I don't think this is correct.

All of your other components for F1 and all of your components for F2 look correct to me.

3. Sep 20, 2016

### Robb

Are you saying my F(1x) does not look correct?

4. Sep 20, 2016

### SammyS

Staff Emeritus
It looks to me that the base of the F1 parallelogram (rectangle) in the figure lies in the x-y plane and makes an angle of 45° with the y-axis.

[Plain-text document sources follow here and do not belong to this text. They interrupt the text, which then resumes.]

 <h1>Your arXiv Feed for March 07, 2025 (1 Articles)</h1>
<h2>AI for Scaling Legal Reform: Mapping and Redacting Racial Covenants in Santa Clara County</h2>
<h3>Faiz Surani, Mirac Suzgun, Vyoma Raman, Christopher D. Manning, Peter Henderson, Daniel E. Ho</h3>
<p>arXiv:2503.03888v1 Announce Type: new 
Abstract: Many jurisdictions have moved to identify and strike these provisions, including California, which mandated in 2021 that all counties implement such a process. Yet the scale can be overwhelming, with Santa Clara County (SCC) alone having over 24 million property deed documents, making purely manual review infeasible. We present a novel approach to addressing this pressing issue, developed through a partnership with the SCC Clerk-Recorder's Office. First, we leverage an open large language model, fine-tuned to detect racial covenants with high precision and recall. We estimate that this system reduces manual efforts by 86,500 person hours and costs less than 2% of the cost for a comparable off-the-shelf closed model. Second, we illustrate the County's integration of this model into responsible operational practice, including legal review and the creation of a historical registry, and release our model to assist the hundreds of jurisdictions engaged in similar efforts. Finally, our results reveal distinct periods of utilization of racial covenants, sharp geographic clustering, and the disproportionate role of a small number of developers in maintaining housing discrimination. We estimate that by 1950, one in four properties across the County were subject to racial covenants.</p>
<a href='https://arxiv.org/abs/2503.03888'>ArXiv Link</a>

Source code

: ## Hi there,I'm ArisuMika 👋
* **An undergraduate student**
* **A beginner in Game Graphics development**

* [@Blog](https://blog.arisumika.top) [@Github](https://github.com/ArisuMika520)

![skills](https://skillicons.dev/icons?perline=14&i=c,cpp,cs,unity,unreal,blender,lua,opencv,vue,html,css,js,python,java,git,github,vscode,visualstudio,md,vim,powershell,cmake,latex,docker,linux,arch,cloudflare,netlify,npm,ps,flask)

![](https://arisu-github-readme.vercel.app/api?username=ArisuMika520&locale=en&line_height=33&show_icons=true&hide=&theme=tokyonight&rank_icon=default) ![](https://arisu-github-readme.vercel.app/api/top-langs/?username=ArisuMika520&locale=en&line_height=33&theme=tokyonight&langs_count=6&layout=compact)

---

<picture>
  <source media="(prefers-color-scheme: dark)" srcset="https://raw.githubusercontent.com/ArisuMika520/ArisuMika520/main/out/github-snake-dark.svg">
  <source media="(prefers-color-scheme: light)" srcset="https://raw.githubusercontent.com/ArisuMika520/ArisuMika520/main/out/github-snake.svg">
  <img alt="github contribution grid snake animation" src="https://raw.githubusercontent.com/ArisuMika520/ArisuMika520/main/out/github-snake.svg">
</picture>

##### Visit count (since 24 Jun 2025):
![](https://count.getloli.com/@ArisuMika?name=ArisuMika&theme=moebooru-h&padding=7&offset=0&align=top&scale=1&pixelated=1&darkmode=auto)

The F1 makes an angle of 60° with the base of the parallelogram (rectangle).

5. Sep 20, 2016

### Robb

I agree. What part of my work do you not think is correct?

6. Sep 20, 2016

### SammyS

Staff Emeritus
The magnitude of your vector is not 300 N.

7. Sep 20, 2016

### TSny

Yes, I don't agree with your result for F1x. I think it should be similar to your calculation for F1y.
For your calculation of F1y, why did you use the sine of 45 rather than the cosine of 45?

8. Sep 20, 2016

### Robb

I figured the cosine would give the base of the parallelogram. I thought I needed the base of the dark blue triangle along the y axis to give the y component. I though 300 cos30 was the hypotenuse of the dark blue triangle.

9. Sep 20, 2016

### TSny

Yes. But isn't the base of the dark blue triangle (along the y axis) the "side adjacent" to the angle marked 45 degrees in the triangle? So, I would think you would use the cosine rather than the sine of 45 degrees. (Of course they happen to be equal for 45 degrees, but if it had been 40 degrees you would need to choose the correct trig function.)
Yes, that's right. Isn't the x component of F1 equal to the other leg of the dark blue triangle?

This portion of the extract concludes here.